§ What needs to be done:
Reproduce the first line of the entries that follow and each later line, word for word, ending with the one containing "variance-matching pseudo-counts, as".

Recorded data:
——

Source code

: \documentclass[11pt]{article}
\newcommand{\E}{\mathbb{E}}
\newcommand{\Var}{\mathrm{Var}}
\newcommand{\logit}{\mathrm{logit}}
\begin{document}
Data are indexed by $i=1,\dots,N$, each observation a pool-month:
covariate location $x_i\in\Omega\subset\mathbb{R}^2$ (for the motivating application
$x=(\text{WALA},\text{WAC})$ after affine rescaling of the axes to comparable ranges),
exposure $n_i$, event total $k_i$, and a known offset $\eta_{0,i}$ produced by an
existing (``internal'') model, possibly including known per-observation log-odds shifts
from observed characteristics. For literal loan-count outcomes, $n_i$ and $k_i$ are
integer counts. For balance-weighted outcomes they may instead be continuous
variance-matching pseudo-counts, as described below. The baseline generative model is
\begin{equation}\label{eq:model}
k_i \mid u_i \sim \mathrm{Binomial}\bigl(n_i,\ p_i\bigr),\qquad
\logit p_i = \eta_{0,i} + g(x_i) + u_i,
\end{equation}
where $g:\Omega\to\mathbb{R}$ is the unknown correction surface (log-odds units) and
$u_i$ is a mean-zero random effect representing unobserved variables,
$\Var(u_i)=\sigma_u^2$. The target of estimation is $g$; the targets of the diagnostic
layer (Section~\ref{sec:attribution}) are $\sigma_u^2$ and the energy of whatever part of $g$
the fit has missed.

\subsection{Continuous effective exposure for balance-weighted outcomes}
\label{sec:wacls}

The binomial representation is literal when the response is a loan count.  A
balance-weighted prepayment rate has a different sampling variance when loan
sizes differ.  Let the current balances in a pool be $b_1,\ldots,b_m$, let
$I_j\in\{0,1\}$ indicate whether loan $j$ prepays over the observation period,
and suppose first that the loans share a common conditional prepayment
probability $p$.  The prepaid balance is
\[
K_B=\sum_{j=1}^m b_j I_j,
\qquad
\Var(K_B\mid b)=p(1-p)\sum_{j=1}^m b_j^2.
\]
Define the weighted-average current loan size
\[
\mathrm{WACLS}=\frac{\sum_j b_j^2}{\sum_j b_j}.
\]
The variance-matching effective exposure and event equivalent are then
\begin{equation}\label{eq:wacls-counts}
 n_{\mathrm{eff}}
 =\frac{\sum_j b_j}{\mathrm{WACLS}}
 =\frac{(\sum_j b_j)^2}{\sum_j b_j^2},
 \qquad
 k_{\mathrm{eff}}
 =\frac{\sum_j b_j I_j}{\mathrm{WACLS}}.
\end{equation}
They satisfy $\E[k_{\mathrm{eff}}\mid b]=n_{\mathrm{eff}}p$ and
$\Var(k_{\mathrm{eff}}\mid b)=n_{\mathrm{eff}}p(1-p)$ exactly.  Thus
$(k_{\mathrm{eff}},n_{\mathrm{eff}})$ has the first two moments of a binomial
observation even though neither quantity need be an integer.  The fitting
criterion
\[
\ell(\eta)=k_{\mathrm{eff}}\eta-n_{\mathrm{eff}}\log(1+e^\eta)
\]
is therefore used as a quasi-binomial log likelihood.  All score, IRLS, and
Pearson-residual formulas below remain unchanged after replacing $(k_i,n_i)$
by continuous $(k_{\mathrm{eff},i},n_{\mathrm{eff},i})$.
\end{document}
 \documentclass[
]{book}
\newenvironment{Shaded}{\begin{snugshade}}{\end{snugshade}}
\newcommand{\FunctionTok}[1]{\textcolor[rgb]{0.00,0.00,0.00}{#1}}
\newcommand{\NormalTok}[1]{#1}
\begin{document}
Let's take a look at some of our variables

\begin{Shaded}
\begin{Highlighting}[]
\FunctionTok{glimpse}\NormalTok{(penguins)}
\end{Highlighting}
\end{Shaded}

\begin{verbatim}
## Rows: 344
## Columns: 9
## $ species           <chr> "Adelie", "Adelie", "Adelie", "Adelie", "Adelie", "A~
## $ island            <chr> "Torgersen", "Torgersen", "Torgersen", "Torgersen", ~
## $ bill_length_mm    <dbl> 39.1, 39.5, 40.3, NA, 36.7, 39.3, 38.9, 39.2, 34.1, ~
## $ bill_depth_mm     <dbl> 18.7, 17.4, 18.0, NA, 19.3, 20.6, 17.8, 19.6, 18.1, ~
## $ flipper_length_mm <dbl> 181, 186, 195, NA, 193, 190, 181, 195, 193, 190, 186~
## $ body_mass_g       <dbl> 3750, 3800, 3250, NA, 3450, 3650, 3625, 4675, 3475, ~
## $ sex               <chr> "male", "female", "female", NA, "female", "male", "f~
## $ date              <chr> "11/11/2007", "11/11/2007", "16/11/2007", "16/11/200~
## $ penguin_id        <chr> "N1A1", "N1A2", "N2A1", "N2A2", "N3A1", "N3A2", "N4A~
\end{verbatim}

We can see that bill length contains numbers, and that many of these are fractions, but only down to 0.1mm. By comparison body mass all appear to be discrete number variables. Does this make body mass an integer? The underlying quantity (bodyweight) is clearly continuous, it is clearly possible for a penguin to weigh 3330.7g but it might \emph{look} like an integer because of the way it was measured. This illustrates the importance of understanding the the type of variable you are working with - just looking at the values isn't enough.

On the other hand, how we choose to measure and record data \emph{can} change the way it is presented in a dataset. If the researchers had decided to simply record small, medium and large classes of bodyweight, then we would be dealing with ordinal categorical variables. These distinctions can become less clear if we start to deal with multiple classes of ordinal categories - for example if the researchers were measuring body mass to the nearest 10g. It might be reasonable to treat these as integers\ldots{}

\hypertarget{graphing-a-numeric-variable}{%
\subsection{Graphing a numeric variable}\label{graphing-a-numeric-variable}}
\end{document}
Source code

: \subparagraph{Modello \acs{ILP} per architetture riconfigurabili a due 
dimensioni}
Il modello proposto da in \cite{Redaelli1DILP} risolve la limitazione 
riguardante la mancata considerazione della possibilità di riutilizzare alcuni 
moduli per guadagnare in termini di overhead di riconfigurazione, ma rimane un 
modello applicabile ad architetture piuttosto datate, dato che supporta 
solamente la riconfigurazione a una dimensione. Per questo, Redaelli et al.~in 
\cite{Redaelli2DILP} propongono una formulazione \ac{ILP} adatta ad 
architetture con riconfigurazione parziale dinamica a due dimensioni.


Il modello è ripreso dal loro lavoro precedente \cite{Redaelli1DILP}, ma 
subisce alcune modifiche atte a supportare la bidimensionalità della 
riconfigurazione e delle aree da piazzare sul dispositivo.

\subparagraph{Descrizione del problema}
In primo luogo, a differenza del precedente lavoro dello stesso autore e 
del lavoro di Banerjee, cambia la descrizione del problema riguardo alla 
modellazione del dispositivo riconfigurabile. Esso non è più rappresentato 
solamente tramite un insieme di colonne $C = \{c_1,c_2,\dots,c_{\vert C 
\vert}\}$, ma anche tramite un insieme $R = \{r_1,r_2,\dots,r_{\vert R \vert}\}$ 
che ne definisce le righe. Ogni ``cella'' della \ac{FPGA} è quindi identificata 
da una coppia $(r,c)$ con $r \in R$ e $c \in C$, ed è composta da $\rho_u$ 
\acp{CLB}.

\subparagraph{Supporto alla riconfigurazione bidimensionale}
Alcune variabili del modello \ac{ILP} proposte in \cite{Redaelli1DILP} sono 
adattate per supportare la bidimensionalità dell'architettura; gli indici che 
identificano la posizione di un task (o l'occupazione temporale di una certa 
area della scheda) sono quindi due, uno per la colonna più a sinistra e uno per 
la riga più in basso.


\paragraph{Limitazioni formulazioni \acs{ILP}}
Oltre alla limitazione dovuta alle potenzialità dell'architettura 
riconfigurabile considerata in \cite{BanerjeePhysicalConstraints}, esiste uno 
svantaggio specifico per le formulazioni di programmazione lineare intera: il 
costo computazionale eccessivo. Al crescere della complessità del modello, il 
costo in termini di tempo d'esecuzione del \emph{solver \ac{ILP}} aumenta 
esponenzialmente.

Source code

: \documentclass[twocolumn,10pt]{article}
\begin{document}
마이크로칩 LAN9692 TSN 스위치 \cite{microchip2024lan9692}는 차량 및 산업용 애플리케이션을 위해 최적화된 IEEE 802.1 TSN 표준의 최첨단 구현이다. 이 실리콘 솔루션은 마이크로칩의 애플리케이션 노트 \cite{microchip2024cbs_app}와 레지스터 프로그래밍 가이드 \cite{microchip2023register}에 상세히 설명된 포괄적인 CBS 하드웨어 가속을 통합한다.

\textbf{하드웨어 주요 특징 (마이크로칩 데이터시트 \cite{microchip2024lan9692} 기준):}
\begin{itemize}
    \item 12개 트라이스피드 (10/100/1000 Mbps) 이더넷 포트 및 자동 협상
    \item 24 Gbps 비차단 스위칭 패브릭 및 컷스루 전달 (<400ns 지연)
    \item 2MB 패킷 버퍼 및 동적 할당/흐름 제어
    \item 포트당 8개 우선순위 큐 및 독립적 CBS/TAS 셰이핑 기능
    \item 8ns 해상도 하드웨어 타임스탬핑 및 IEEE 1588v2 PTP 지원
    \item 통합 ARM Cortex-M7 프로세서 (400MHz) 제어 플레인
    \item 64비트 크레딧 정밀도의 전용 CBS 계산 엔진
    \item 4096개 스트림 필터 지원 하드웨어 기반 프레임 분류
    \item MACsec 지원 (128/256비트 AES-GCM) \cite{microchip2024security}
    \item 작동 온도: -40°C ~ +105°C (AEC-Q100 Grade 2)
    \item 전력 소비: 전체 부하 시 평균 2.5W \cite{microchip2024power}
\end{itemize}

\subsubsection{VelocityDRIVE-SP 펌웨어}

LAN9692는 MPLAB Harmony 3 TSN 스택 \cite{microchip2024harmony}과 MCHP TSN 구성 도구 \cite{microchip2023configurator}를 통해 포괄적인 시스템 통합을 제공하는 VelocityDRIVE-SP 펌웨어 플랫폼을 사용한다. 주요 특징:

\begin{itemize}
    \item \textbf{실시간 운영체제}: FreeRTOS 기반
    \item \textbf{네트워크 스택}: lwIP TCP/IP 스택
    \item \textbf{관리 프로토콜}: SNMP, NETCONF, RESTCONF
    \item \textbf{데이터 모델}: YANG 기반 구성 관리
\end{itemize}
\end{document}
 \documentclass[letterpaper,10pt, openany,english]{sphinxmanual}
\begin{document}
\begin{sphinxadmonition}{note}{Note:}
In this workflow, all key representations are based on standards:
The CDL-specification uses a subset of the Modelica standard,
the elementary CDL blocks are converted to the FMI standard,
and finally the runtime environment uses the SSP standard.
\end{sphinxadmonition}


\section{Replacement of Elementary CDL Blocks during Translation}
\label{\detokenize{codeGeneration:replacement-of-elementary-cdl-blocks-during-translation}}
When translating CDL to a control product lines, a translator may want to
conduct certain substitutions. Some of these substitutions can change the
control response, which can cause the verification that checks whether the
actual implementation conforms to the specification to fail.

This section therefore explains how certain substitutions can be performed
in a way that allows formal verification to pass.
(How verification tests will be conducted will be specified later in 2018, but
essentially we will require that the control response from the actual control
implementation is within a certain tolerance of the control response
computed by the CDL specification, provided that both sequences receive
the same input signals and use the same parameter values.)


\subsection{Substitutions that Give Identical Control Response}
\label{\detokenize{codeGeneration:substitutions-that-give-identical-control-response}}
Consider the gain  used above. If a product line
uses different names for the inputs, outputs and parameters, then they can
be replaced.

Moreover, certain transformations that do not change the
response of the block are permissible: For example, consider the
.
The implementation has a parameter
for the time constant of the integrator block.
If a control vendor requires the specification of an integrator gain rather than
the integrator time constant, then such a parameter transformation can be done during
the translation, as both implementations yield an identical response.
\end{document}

——

§ The answer:
Source code

: \documentclass[11pt]{article}
\newcommand{\E}{\mathbb{E}}
\newcommand{\Var}{\mathrm{Var}}
\newcommand{\logit}{\mathrm{logit}}
\begin{document}
Data are indexed by $i=1,\dots,N$, each observation a pool-month:
covariate location $x_i\in\Omega\subset\mathbb{R}^2$ (for the motivating application
$x=(\text{WALA},\text{WAC})$ after affine rescaling of the axes to comparable ranges),
exposure $n_i$, event total $k_i$, and a known offset $\eta_{0,i}$ produced by an
existing (``internal'') model, possibly including known per-observation log-odds shifts
from observed characteristics. For literal loan-count outcomes, $n_i$ and $k_i$ are
integer counts. For balance-weighted outcomes they may instead be continuous
variance-matching pseudo-counts, as described below. The baseline generative model is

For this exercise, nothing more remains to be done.